III. DÉCISION FAISANT L’OBJET DU CONTRÔLE

[14] La décision dans laquelle la demande d’ERAR est rejetée est datée du 12 février 2020. L’agent conclut que le demandeur n’a pas démontré qu’il existe plus qu’une simple possibilité de persécution au Soudan ou qu’il existe des motifs sérieux de croire qu’il serait exposé à la torture, à une menace pour sa vie ou à des traitements ou peines cruels et inusités.

[15] L’agent conclut que le fait que le père du demandeur a obtenu le statut de réfugié aux États-Unis et que la famille se soit installée aux États-Unis établit que le père du demandeur a été persécuté dans le passé et que ce risque s’est étendu à la famille. Toutefois, ce qui précède [traduction] « ne permet pas pour autant d’établir que le demandeur a actuellement des motifs raisonnables de craindre d’être persécuté à l’avenir ». La lettre de l’avocat américain du père du demandeur et la copie du passeport du père du demandeur n’ont rien ajouté à cet égard.
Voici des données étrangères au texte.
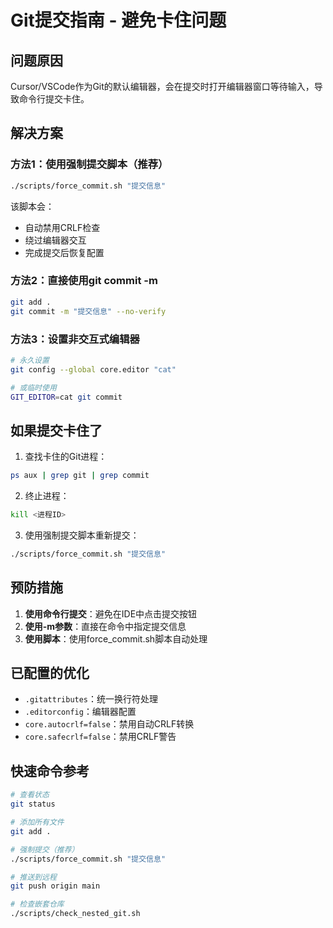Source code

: # Git提交指南 - 避免卡住问题

## 问题原因
Cursor/VSCode作为Git的默认编辑器，会在提交时打开编辑器窗口等待输入，导致命令行提交卡住。

## 解决方案

### 方法1：使用强制提交脚本（推荐）
```bash
./scripts/force_commit.sh "提交信息"
```
该脚本会：
- 自动禁用CRLF检查
- 绕过编辑器交互
- 完成提交后恢复配置

### 方法2：直接使用git commit -m
```bash
git add .
git commit -m "提交信息" --no-verify
```

### 方法3：设置非交互式编辑器
```bash
# 永久设置
git config --global core.editor "cat"

# 或临时使用
GIT_EDITOR=cat git commit
```

## 如果提交卡住了

1. 查找卡住的Git进程：
```bash
ps aux | grep git | grep commit
```

2. 终止进程：
```bash
kill <进程ID>
```

3. 使用强制提交脚本重新提交：
```bash
./scripts/force_commit.sh "提交信息"
```

## 预防措施

1. **使用命令行提交**：避免在IDE中点击提交按钮
2. **使用-m参数**：直接在命令中指定提交信息
3. **使用脚本**：使用force_commit.sh脚本自动处理

## 已配置的优化

- `.gitattributes`：统一换行符处理
- `.editorconfig`：编辑器配置
- `core.autocrlf=false`：禁用自动CRLF转换
- `core.safecrlf=false`：禁用CRLF警告

## 快速命令参考

```bash
# 查看状态
git status

# 添加所有文件
git add .

# 强制提交（推荐）
./scripts/force_commit.sh "提交信息"

# 推送到远程
git push origin main

# 检查嵌套仓库
./scripts/check_nested_git.sh
```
L’agent accepte que les autorités gouvernementales aient tenté d’enrôler le demandeur et ses frères pour participer à la guerre en 2000, mais estime que cela n’étaye pas un risque prospectif d’enrôlement forcé aujourd’hui.

[16] En ce qui concerne les événements plus récents, l’agent conclut que le demandeur n’a pas fourni d’éléments de preuve objectifs suffisants pour confirmer sa participation à des manifestations contre le gouvernement el-Bechir en décembre 2018. (L’agent semble ne pas avoir tenu compte du fait que le demandeur avait retiré cette partie de son exposé initial). L’agent souligne qu’en tout état de cause, le gouvernement el-Bechir a été renversé en avril 2019 et que [traduction] « les éléments de preuve présentés aux fins de l’ERAR ne permettent pas de connaître les répercussions de ce changement de régime sur les risques prospectifs du demandeur ».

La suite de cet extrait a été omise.